Magnetic Resonance Perfusion in Brain Tumors: Comparison of Different Evaluation Approaches in Dual-Echo and Multi-Echo Techniques

Abstract

Dynamic measurements of T1 shortening (dynamic contrast enhanced—DCE) as well as of T2* shortening (dynamic susceptibility contrast—DSC) as two separate measurement strategies are widely used to quantitatively describe tumor perfusion and vascularity. Dual-echo approaches allow for the simultaneous assessment of both effects. The extension to multi-echo sequences should inhere the advantage of improved signal-to-noise ratios and more precise sampling of the T2* decay. The aim of our study is to investigate, if an extension of the dual-echo approach to the multi-echo approach allows for more stable quantitative determination of pharmacokinetic parameters in brain tumors.
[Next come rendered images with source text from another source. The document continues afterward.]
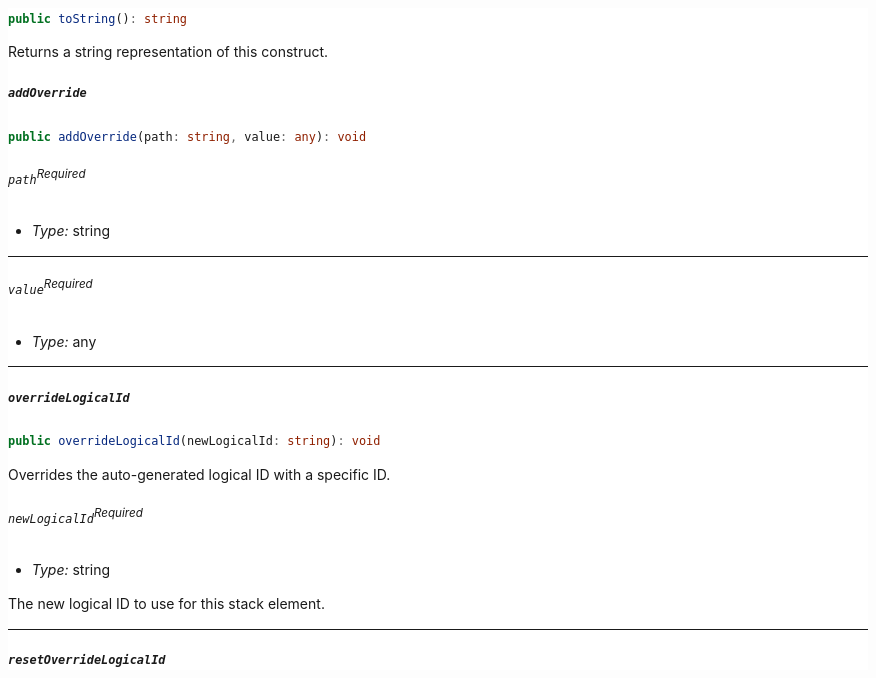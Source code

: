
 ```typescript
public toString(): string
```

Returns a string representation of this construct.

##### `addOverride` <a name="addOverride" id="rhizo-co-terraform-provider-oci.dataOciDnsSteeringPolicyAttachment.DataOciDnsSteeringPolicyAttachment.addOverride"></a>

```typescript
public addOverride(path: string, value: any): void
```

###### `path`<sup>Required</sup> <a name="path" id="rhizo-co-terraform-provider-oci.dataOciDnsSteeringPolicyAttachment.DataOciDnsSteeringPolicyAttachment.addOverride.parameter.path"></a>

- *Type:* string

---

###### `value`<sup>Required</sup> <a name="value" id="rhizo-co-terraform-provider-oci.dataOciDnsSteeringPolicyAttachment.DataOciDnsSteeringPolicyAttachment.addOverride.parameter.value"></a>

- *Type:* any

---

##### `overrideLogicalId` <a name="overrideLogicalId" id="rhizo-co-terraform-provider-oci.dataOciDnsSteeringPolicyAttachment.DataOciDnsSteeringPolicyAttachment.overrideLogicalId"></a>

```typescript
public overrideLogicalId(newLogicalId: string): void
```

Overrides the auto-generated logical ID with a specific ID.

###### `newLogicalId`<sup>Required</sup> <a name="newLogicalId" id="rhizo-co-terraform-provider-oci.dataOciDnsSteeringPolicyAttachment.DataOciDnsSteeringPolicyAttachment.overrideLogicalId.parameter.newLogicalId"></a>

- *Type:* string

The new logical ID to use for this stack element.

---

##### `resetOverrideLogicalId` <a name="resetOverrideLogicalId" id="rhizo-co-terraform-provider-oci.dataOciDnsSteeringPolicyAttachment.DataOciDnsSteeringPolicyAttachment.resetOverrideLogicalId"></a>
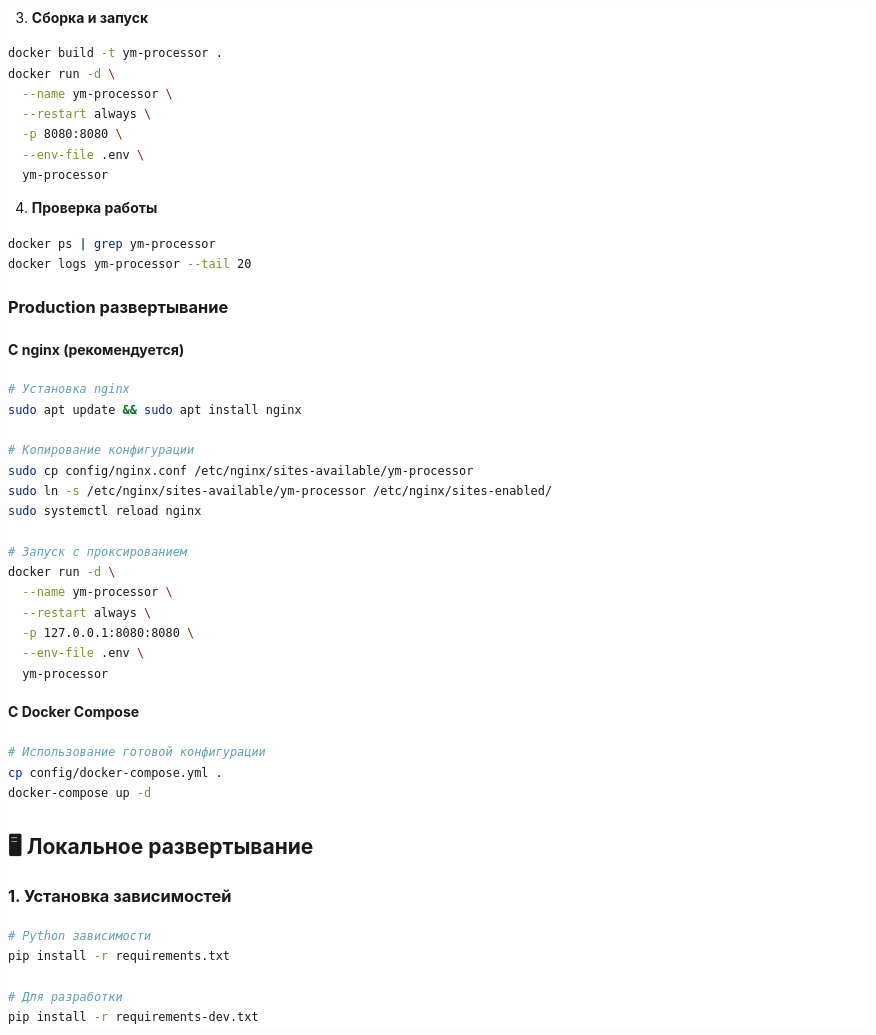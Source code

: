 3. **Сборка и запуск**
```bash
docker build -t ym-processor .
docker run -d \
  --name ym-processor \
  --restart always \
  -p 8080:8080 \
  --env-file .env \
  ym-processor
```

4. **Проверка работы**
```bash
docker ps | grep ym-processor
docker logs ym-processor --tail 20
```

### Production развертывание

#### С nginx (рекомендуется)
```bash
# Установка nginx
sudo apt update && sudo apt install nginx

# Копирование конфигурации
sudo cp config/nginx.conf /etc/nginx/sites-available/ym-processor
sudo ln -s /etc/nginx/sites-available/ym-processor /etc/nginx/sites-enabled/
sudo systemctl reload nginx

# Запуск с проксированием
docker run -d \
  --name ym-processor \
  --restart always \
  -p 127.0.0.1:8080:8080 \
  --env-file .env \
  ym-processor
```

#### С Docker Compose
```bash
# Использование готовой конфигурации
cp config/docker-compose.yml .
docker-compose up -d
```

## 🖥️ Локальное развертывание

### 1. Установка зависимостей
```bash
# Python зависимости
pip install -r requirements.txt

# Для разработки
pip install -r requirements-dev.txt
```
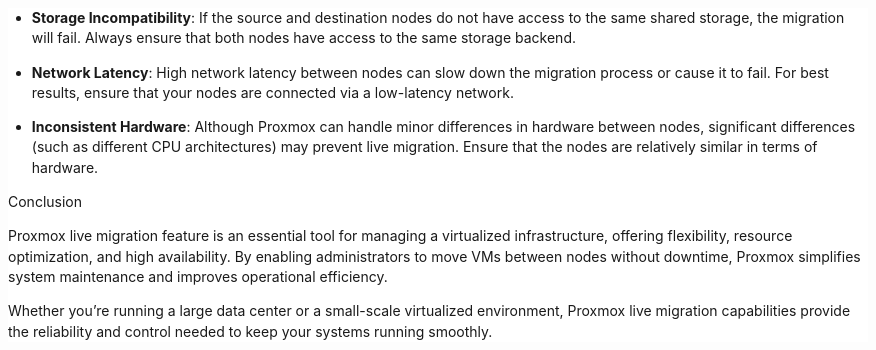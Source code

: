 
* **Storage Incompatibility**: If the source and destination nodes do not have access to the same shared storage, the migration will fail. Always ensure that both nodes have access to the same storage backend.

* **Network Latency**: High network latency between nodes can slow down the migration process or cause it to fail. For best results, ensure that your nodes are connected via a low-latency network.

* **Inconsistent Hardware**: Although Proxmox can handle minor differences in hardware between nodes, significant differences (such as different CPU architectures) may prevent live migration. Ensure that the nodes are relatively similar in terms of hardware.

Conclusion



Proxmox live migration feature is an essential tool for managing a virtualized infrastructure, offering flexibility, resource optimization, and high availability. By enabling administrators to move VMs between nodes without downtime, Proxmox simplifies system maintenance and improves operational efficiency.



Whether you’re running a large data center or a small-scale virtualized environment, Proxmox live migration capabilities provide the reliability and control needed to keep your systems running smoothly.
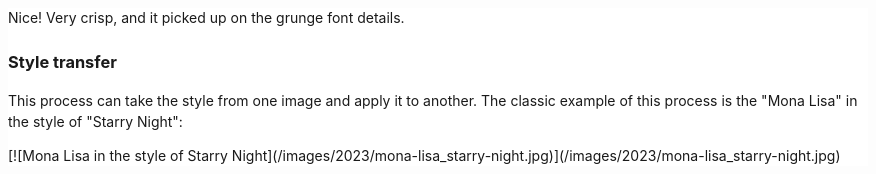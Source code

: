 Nice! Very crisp, and it picked up on the grunge font details.

### Style transfer

This process can take the style from one image and apply it to another. The classic example of this process is the "Mona Lisa" in the style of "Starry Night":

<div class="pure-g">
<div class="pure-u-1 pure-u-md-1-2 imgholder">
[![Mona Lisa in the style of Starry Night](/images/2023/mona-lisa_starry-night.jpg)](/images/2023/mona-lisa_starry-night.jpg)
</div>
</div>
This study applies a multi-echo approach to obtain different estimations of a vascular input function and analyzes various combinations of vascular input functions and pharmacokinetic models. Perfusion measurements were performed with 52 consecutive patients with different brain tumors using a 10-echo gradient echo sequence. Our findings show that the extension to multi-echo sequences leads to an 11%-improvement of the Contrast-to-Noise ratio. Compared to other combinations, an application of Extended Tofts model using the T2*-related venous output function or an output function estimated in the tumor tissue enables the most reliable determination of perfusion parameters, reducing the reproducibility range by a factor of 1.2 to 10 for Ktrans and of 1.2 to 5.5 in the case of rBV calculation. Determination of Ktrans within repeated measurements within about 3 days results as most stable, if AIF from tumor pixels is used as vascular input function, meaning that the scatter is reduced by a factor of 1.2 compared to the next best VIF and by a factor of 10 compared to the worst of the tested approaches. In addition, this study shows that signal decomposition into two components with different Larmor frequencies might provide additional information concerning tissue composition of brain tumors.